▶ _Problem_: Could you return each line of the material that has "with" in it?

[Material for this task Boundary: Start]

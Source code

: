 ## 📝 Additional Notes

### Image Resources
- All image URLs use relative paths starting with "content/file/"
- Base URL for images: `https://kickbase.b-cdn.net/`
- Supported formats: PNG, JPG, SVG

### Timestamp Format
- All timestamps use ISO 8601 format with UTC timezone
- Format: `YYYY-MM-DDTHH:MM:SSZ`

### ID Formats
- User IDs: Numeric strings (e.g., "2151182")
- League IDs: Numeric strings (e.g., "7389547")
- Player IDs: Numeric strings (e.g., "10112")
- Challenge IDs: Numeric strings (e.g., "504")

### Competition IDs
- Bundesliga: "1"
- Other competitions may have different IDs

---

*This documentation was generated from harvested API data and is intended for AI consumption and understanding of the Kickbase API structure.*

[Material for this task Boundary: End]

▶ _Answer to the exercise_:
- All image URLs use relative paths starting with "content/file/"
- All timestamps use ISO 8601 format with UTC timezone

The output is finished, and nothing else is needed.